━━━ DATA PROVIDED ━━━

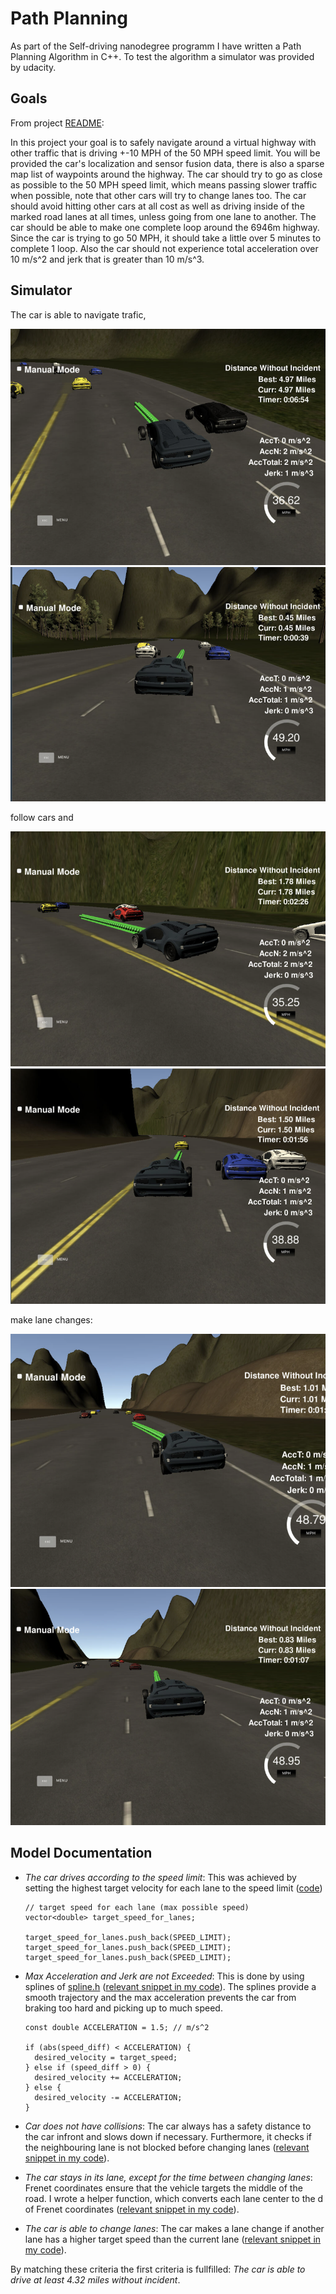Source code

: # Path Planning
As part of the Self-driving nanodegree programm I have written a Path Planning Algorithm in C++. To test the algorithm a simulator was provided by udacity.

[//]: # (Image References)

[traffic_1]: ./res/traffic_1.png "Traffic 1"
[traffic_2]: ./res/traffic_2.png "Traffic 2"
[follow_1]: ./res/follow_1.png "Follow 1"
[follow_2]: ./res/follow_2.png "Follow 2"
[lane_change_1]: ./res/lane_change_1.png "Lane Change 1"
[lane_change_2]: ./res/lane_change_2.png "Lane Change 2"

## Goals
From project [README](https://github.com/udacity/CarND-Path-Planning-Project):

In this project your goal is to safely navigate around a virtual highway with other traffic that is driving +-10 MPH of the 50 MPH speed limit. You will be provided the car's localization and sensor fusion data, there is also a sparse map list of waypoints around the highway. The car should try to go as close as possible to the 50 MPH speed limit, which means passing slower traffic when possible, note that other cars will try to change lanes too. The car should avoid hitting other cars at all cost as well as driving inside of the marked road lanes at all times, unless going from one lane to another. The car should be able to make one complete loop around the 6946m highway. Since the car is trying to go 50 MPH, it should take a little over 5 minutes to complete 1 loop. Also the car should not experience total acceleration over 10 m/s^2 and jerk that is greater than 10 m/s^3.

## Simulator

The car is able to navigate trafic,

![alt text][traffic_2]
![alt text][traffic_1]

follow cars and

![alt text][follow_1]
![alt text][follow_2]

make lane changes:

![alt text][lane_change_1]
![alt text][lane_change_2]

## Model Documentation

* *The car drives according to the speed limit*: 
  This was achieved by setting the highest target velocity for each lane to the speed limit ([code](https://github.com/i4guar/CarND-Path-Planning/blob/master/src/main.cpp#L109-L114))
  ```          
  // target speed for each lane (max possible speed)
  vector<double> target_speed_for_lanes;
          
  target_speed_for_lanes.push_back(SPEED_LIMIT);
  target_speed_for_lanes.push_back(SPEED_LIMIT);
  target_speed_for_lanes.push_back(SPEED_LIMIT);
  ```

* *Max Acceleration and Jerk are not Exceeded*: 
  This is done by using splines of [spline.h](https://kluge.in-chemnitz.de/opensource/spline/) ([relevant snippet in my code](https://github.com/i4guar/CarND-Path-Planning/blob/master/src/main.cpp#L239-L272)). The splines provide a smooth trajectory and the max acceleration prevents the car from braking too hard and picking up to much speed.
  ```          
  const double ACCELERATION = 1.5; // m/s^2

  if (abs(speed_diff) < ACCELERATION) {
    desired_velocity = target_speed;
  } else if (speed_diff > 0) {
    desired_velocity += ACCELERATION;
  } else {
    desired_velocity -= ACCELERATION;
  }
  ```
* *Car does not have collisions*:
  The car always has a safety distance to the car infront and slows down if necessary. Furthermore, it checks if the neighbouring lane is not blocked before changing lanes
  ([relevant snippet in my code](https://github.com/i4guar/CarND-Path-Planning/blob/master/src/main.cpp#L116-L146)).

* *The car stays in its lane, except for the time between changing lanes*: Frenet coordinates ensure that the vehicle targets the middle of the road. I wrote a helper function, which converts each lane center to the d of Frenet coordinates ([relevant snippet in my code](https://github.com/i4guar/CarND-Path-Planning/blob/master/src/helpers.h#L40-L45)).

* *The car is able to change lanes*:
  The car makes a lane change if another lane has a higher target speed than the current lane
    ([relevant snippet in my code](https://github.com/i4guar/CarND-Path-Planning/blob/master/src/main.cpp#L149-L156)). 

By matching these criteria the first criteria is fullfilled: *The car is able to drive at least 4.32 miles without incident*.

━━━

#### EXERCISE GOAL
Check the listing for the word "text". Show each line that has it.

#### RESPONSE TO THIS TASK
![alt text][traffic_2]
![alt text][traffic_1]
![alt text][follow_1]
![alt text][follow_2]
![alt text][lane_change_1]
![alt text][lane_change_2]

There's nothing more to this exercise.